[Exercise material]
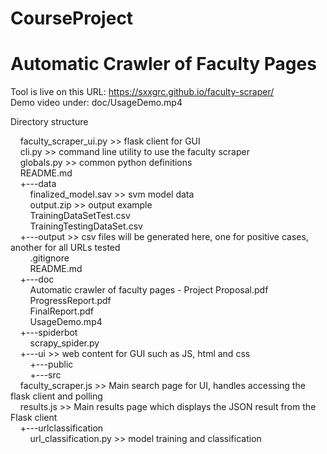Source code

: # CourseProject  
# Automatic Crawler of Faculty Pages  

Tool is live on this URL: https://sxxgrc.github.io/faculty-scraper/  
Demo video under: doc/UsageDemo.mp4  

Directory structure  

&nbsp;&nbsp;&nbsp;&nbsp;faculty_scraper_ui.py >> flask client for GUI  
&nbsp;&nbsp;&nbsp;&nbsp;cli.py >> command line utility to use the faculty scraper  
&nbsp;&nbsp;&nbsp;&nbsp;globals.py >> common python definitions  
&nbsp;&nbsp;&nbsp;&nbsp;README.md  
&nbsp;&nbsp;&nbsp;&nbsp;+---data  
&nbsp;&nbsp;&nbsp;&nbsp;&nbsp;&nbsp;&nbsp;&nbsp;finalized_model.sav >> svm model data  
&nbsp;&nbsp;&nbsp;&nbsp;&nbsp;&nbsp;&nbsp;&nbsp;output.zip >> output example  
&nbsp;&nbsp;&nbsp;&nbsp;&nbsp;&nbsp;&nbsp;&nbsp;TrainingDataSetTest.csv  
&nbsp;&nbsp;&nbsp;&nbsp;&nbsp;&nbsp;&nbsp;&nbsp;TrainingTestingDataSet.csv  
&nbsp;&nbsp;&nbsp;&nbsp;+---output >> csv files will be generated here, one for positive cases, another for all URLs tested  
&nbsp;&nbsp;&nbsp;&nbsp;&nbsp;&nbsp;&nbsp;&nbsp;.gitignore  
&nbsp;&nbsp;&nbsp;&nbsp;&nbsp;&nbsp;&nbsp;&nbsp;README.md  
&nbsp;&nbsp;&nbsp;&nbsp;+---doc  
&nbsp;&nbsp;&nbsp;&nbsp;&nbsp;&nbsp;&nbsp;&nbsp;Automatic crawler of faculty pages - Project Proposal.pdf  
&nbsp;&nbsp;&nbsp;&nbsp;&nbsp;&nbsp;&nbsp;&nbsp;ProgressReport.pdf  
&nbsp;&nbsp;&nbsp;&nbsp;&nbsp;&nbsp;&nbsp;&nbsp;FinalReport.pdf  
&nbsp;&nbsp;&nbsp;&nbsp;&nbsp;&nbsp;&nbsp;&nbsp;UsageDemo.mp4  
&nbsp;&nbsp;&nbsp;&nbsp;+---spiderbot  
&nbsp;&nbsp;&nbsp;&nbsp;&nbsp;&nbsp;&nbsp;&nbsp;scrapy_spider.py  
&nbsp;&nbsp;&nbsp;&nbsp;+---ui >> web content for GUI such as JS, html and css  
&nbsp;&nbsp;&nbsp;&nbsp;&nbsp;&nbsp;&nbsp;&nbsp;+---public  
&nbsp;&nbsp;&nbsp;&nbsp;&nbsp;&nbsp;&nbsp;&nbsp;+---src  
&nbsp;&nbsp;&nbsp;&nbsp;faculty_scraper.js >> Main search page for UI, handles accessing the flask client and polling  
&nbsp;&nbsp;&nbsp;&nbsp;results.js >> Main results page which displays the JSON result from the Flask client  
&nbsp;&nbsp;&nbsp;&nbsp;+---urlclassification  
&nbsp;&nbsp;&nbsp;&nbsp;&nbsp;&nbsp;&nbsp;&nbsp;url_classification.py >> model training and classification  
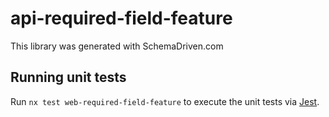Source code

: 
# api-required-field-feature

This library was generated with SchemaDriven.com

## Running unit tests

Run `nx test web-required-field-feature` to execute the unit tests via [Jest](https://jestjs.io).

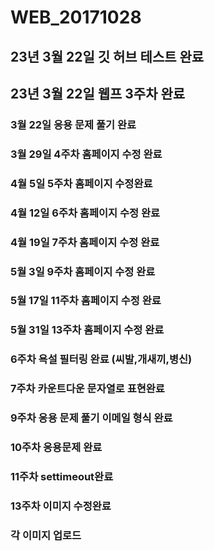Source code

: # WEB_20171028
## 23년 3월 22일 깃 허브 테스트 완료
## 23년 3월 22일 웹프 3주차 완료
### 3월 22일 응용 문제 풀기 완료
### 3월 29일 4주차 홈페이지 수정 완료
### 4월 5일 5주차  홈페이지 수정완료
### 4월 12일 6주차 홈페이지 수정 완료
### 4월 19일 7주차 홈페이지 수정 완료
### 5월 3일 9주차 홈페이지 수정 완료
### 5월 17일 11주차 홈페이지 수정 완료
### 5월 31일 13주차 홈페이지 수정 완료
### 6주차 욕설 필터링 완료 (씨발,개새끼,병신)
### 7주차 카운트다운 문자열로 표현완료
### 9주차 응용 문제 풀기 이메일 형식 완료
### 10주차 응용문제 완료
### 11주차 settimeout완료
### 13주차 이미지 수정완료
### 각 이미지 업로드
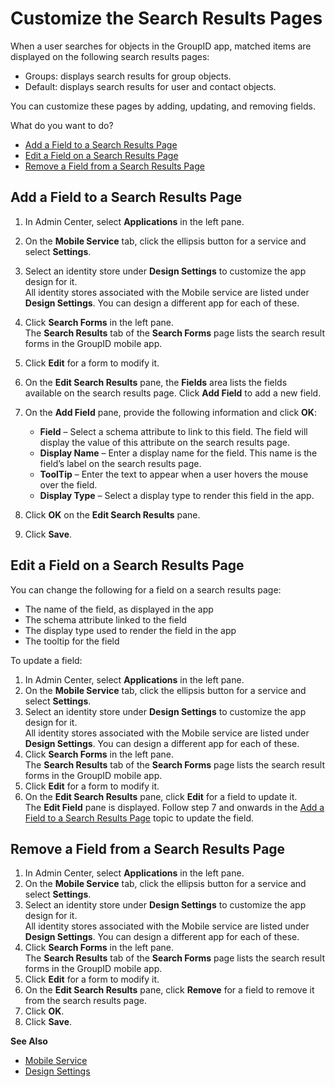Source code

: # Customize the Search Results Pages

When a user searches for objects in the GroupID app, matched items are displayed on the following
search results pages:

- Groups: displays search results for group objects.
- Default: displays search results for user and contact objects.

You can customize these pages by adding, updating, and removing fields.

What do you want to do?

- [Add a Field to a Search Results Page](#add-a-field-to-a-search-results-page)
- [Edit a Field on a Search Results Page](#edit-a-field-on-a-search-results-page)
- [Remove a Field from a Search Results Page](#remove-a-field-from-a-search-results-page)

## Add a Field to a Search Results Page

1. In Admin Center, select **Applications** in the left pane.
2. On the **Mobile Service** tab, click the ellipsis button for a service and select **Settings**.
3. Select an identity store under **Design Settings** to customize the app design for it.  
   All identity stores associated with the Mobile service are listed under **Design Settings**. You
   can design a different app for each of these.
4. Click **Search Forms** in the left pane.  
   The **Search Results** tab of the **Search Forms** page lists the search result forms in the
   GroupID mobile app.
5. Click **Edit** for a form to modify it.
6. On the **Edit Search Results** pane, the **Fields** area lists the fields available on the search
   results page. Click **Add Field** to add a new field.
7. On the **Add Field** pane, provide the following information and click **OK**:

   - **Field** – Select a schema attribute to link to this field. The field will display the value
     of this attribute on the search results page.
   - **Display Name** – Enter a display name for the field. This name is the field’s label on the
     search results page.
   - **ToolTip** – Enter the text to appear when a user hovers the mouse over the field.
   - **Display Type** – Select a display type to render this field in the app.

8. Click **OK** on the **Edit Search Results** pane.
9. Click **Save**.

## Edit a Field on a Search Results Page

You can change the following for a field on a search results page:

- The name of the field, as displayed in the app
- The schema attribute linked to the field
- The display type used to render the field in the app
- The tooltip for the field

To update a field:

1. In Admin Center, select **Applications** in the left pane.
2. On the **Mobile Service** tab, click the ellipsis button for a service and select **Settings**.
3. Select an identity store under **Design Settings** to customize the app design for it.  
   All identity stores associated with the Mobile service are listed under **Design Settings**. You
   can design a different app for each of these.
4. Click **Search Forms** in the left pane.  
   The **Search Results** tab of the **Search Forms** page lists the search result forms in the
   GroupID mobile app.
5. Click **Edit** for a form to modify it.
6. On the **Edit Search Results** pane, click **Edit** for a field to update it.  
   The **Edit Field** pane is displayed. Follow step 7 and onwards in the
   [Add a Field to a Search Results Page](#add-a-field-to-a-search-results-page) topic to update the
   field.

## Remove a Field from a Search Results Page

1. In Admin Center, select **Applications** in the left pane.
2. On the **Mobile Service** tab, click the ellipsis button for a service and select **Settings**.
3. Select an identity store under **Design Settings** to customize the app design for it.  
   All identity stores associated with the Mobile service are listed under **Design Settings**. You
   can design a different app for each of these.
4. Click **Search Forms** in the left pane.  
   The **Search Results** tab of the **Search Forms** page lists the search result forms in the
   GroupID mobile app.
5. Click **Edit** for a form to modify it.
6. On the **Edit Search Results** pane, click **Remove** for a field to remove it from the search
   results page.
7. Click **OK**.
8. Click **Save**.

**See Also**

- [Mobile Service](/docs/directorymanager/11.0/directorymanager/admincenter/mobileservice/overview.md)
- [Design Settings](/docs/directorymanager/11.0/directorymanager/admincenter/mobileservice/design/overview.md)
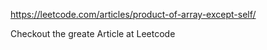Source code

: https://leetcode.com/articles/product-of-array-except-self/

Checkout the greate Article at Leetcode
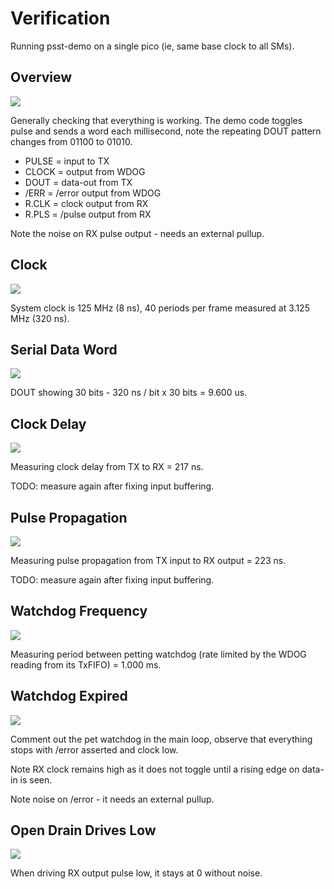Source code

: # Verification

Running psst-demo on a single pico (ie, same base clock to all SMs).


## Overview

![](diagrams/2-pulse-to-high.png)

Generally checking that everything is working.
The demo code toggles pulse and sends a word each millisecond,
note the repeating DOUT pattern changes from 01100 to 01010.

* PULSE = input to TX
* CLOCK = output from WDOG
* DOUT = data-out from TX
* /ERR = /error output from WDOG
* R.CLK = clock output from RX
* R.PLS = /pulse output from RX

Note the noise on RX pulse output - needs an external pullup.


## Clock

![](diagrams/4-320ns-3_125MHz.png)

System clock is 125 MHz (8 ns), 40 periods per frame measured at
3.125 MHz (320 ns).


## Serial Data Word

![](diagrams/7-30-bit-word.png)

DOUT showing 30 bits - 320 ns / bit x 30 bits = 9.600 us.


## Clock Delay

![](diagrams/5-clock-propagation.png)

Measuring clock delay from TX to RX = 217 ns.

TODO: measure again after fixing input buffering.


## Pulse Propagation

![](diagrams/6-pulse-propagation.png)

Measuring pulse propagation from TX input to RX output = 223 ns.

TODO: measure again after fixing input buffering.


## Watchdog Frequency

![](diagrams/8-watchdog-1kHz.png)

Measuring period between petting watchdog (rate limited by the WDOG
reading from its TxFIFO) = 1.000 ms.


## Watchdog Expired

![](diagrams/9-watchdog-expired.png)

Comment out the pet watchdog in the main loop, observe that everything
stops with /error asserted and clock low.

Note RX clock remains high as it does not toggle until a rising edge
on data-in is seen.

Note noise on /error - it needs an external pullup.


## Open Drain Drives Low

![](diagrams/3-pulse-to-low.png)

When driving RX output pulse low, it stays at 0 without noise.
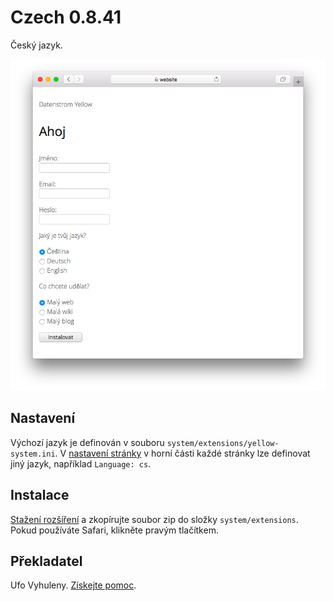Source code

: # Czech 0.8.41

Český jazyk.

<p align="center"><img src="czech-screenshot.png?raw=true" alt="Snímek obrazovky"></p>

## Nastavení

Výchozí jazyk je definován v souboru `system/extensions/yellow-system.ini`. V [nastavení stránky](https://github.com/annaesvensson/yellow-core#settings-page) v horní části každé stránky lze definovat jiný jazyk, například `Language: cs`.

## Instalace

[Stažení rozšíření](https://github.com/datenstrom/yellow-extensions/raw/main/downloads/czech.zip) 
a zkopírujte soubor zip do složky `system/extensions`. Pokud používáte Safari, klikněte pravým tlačítkem.

## Překladatel

Ufo Vyhuleny. [Získejte pomoc](https://datenstrom.se/yellow/help/).
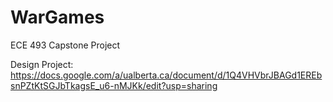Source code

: WarGames
========

ECE 493 Capstone Project


Design Project: 
https://docs.google.com/a/ualberta.ca/document/d/1Q4VHVbrJBAGd1EREbsnPZtKtSGJbTkagsE_u6-nMJKk/edit?usp=sharing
[/Exercise material]
Out of the entries, report each line that contains the word "홈페이지".

#### Task response:
### 3월 29일 4주차 홈페이지 수정 완료
### 4월 5일 5주차  홈페이지 수정완료
### 4월 12일 6주차 홈페이지 수정 완료
### 4월 19일 7주차 홈페이지 수정 완료
### 5월 3일 9주차 홈페이지 수정 완료
### 5월 17일 11주차 홈페이지 수정 완료
### 5월 31일 13주차 홈페이지 수정 완료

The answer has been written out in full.